I’m not even sure how we should begin with this girls story. The truth is we don’t know where she came from or how she lived to end up the way she did, all we know is her humans failed her.
When I first met Kari, I went to see what her temperament was like and to see what vet work we were going to line up, I saw her and my heart broke I had never seen a dog in this condition before. I had to leave her in the pound until the weekend. This absolutely broke my heart, I wanted to take her with me then and there but I had to wait those two excruciatingly long days.
I got up on the morning of Kari’s release holding onto all hope for her. I hoped she would feel safe, that she would feel loved and that she could be saved with all the injuries she carried.
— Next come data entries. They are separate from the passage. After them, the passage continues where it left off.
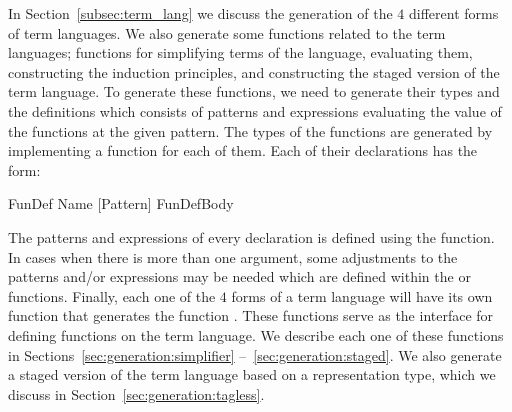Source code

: In Section~\ref{subsec:term_lang} we discuss the generation of the $4$ different forms of term languages. We also generate some functions related to the term languages;  functions for simplifying terms of the language, evaluating them, constructing the induction principles, and constructing the staged version of the term language. 
To generate these functions, we need to generate their types and the definitions which consists of patterns and expressions evaluating the value of the functions at the given pattern. The types of the functions are generated by implementing a  function for each of them. Each of their declarations has the form: 
\begin{hscode}
FunDef Name [Pattern] FunDefBody
\end{hscode}
\noindent The patterns and expressions of every declaration is defined using the  function. In cases when there is more than one argument, some adjustments to the patterns and/or expressions may be needed which are defined within the  or  functions. Finally, each one of the $4$ forms of a term language will have its own  function that generates the function . These functions serve as the interface for defining functions on the term language. We describe each one of these functions in Sections~\ref{sec:generation:simplifier} --~\ref{sec:generation:staged}. 
We also generate a staged version of the term language based on a representation type, which we discuss in Section~\ref{sec:generation:tagless}.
I collected her and she basically burst from her pen, she was happy to be free. After leaving the pound Kari was taken for a lovely warm bath, the first in what must have been a very long time. The bath water ran black and red. Kari had an infestation of fleas, the black was from the dirt trapped in her fur and on her skin, the red was from the wounds she carried all over her body. Despite the obvious pain she was in Kari sat calmly and enjoyed her bath, the cuddles and the blow dry, we made it snow!
Kari then had a big trip to make, the scariest part of her journey… a trip to the vet. This was the part I had been dreading since meeting her. Kari on the other hand took it all in her stride, head out the window the whole trip, enjoying her freedom.
When we walked into the vet clinic I saw the vet start to cry, I had my worst fears confirmed…this beautiful girl I just freed was is in a very bad way. The diagnosis began…
What we originally thought to be blindness wasn’t, Kari had growths on both eyes, one so extreme that while her body tried to heal itself her inner eyelid had fused to the eye, her other eye wasn’t too far off becoming the same.
To repair this she would require minimum 1 year with specialists and numerous surgeries which at approx 13 years old she probably wouldn’t survive the anaesthesia.
Then came her feet, her feet were badly inflamed, toes were splayed and her joints were severly damaged from not being weight bearing correctly.
The vet said she had never seen or heard of a case this severe with out the dog being born with malformations. Kari was not born this way, she was left to become this way, her humans had watched her become this way, they allowed this damage to happen.
This was irreparable.
On top of all this Kari had skin inflammation, numerous growths over her body and quite a few hotspots too. This damage does not happen over night, over a week or over a month… this was years of neglect and years of pain.
Then came the time for a decision to be made, at HAMR we never make any decisions lightly, we make every effort for every dog to be saved but our goal is to ensure the most humane decision is always made. The dogs come first, ALWAYS.
The vet and I sat on the floor crying for this girl, wishing there was another way. The vet advised that there was no chance to even ease Kari’s pain for the whatever time she had left.
We made the excruciating decision to end her suffering, this could possibly have been the only kindness that Kari had been given in many years. She was with me in my arms the whole way, we went and cuddled in a quiet room, she gave me endless kisses while I cried, I feel that she knew, I feel that this was her way of telling me it was ok and thatshe thanked me.
Kari went over the rainbow bridge, peacefully, knowing that even if just for a short time she was loved and that her life mattered.
Rest in peace Kari, you were loved, you were valued and you deserved so much more!
We are sorry that humans failed you.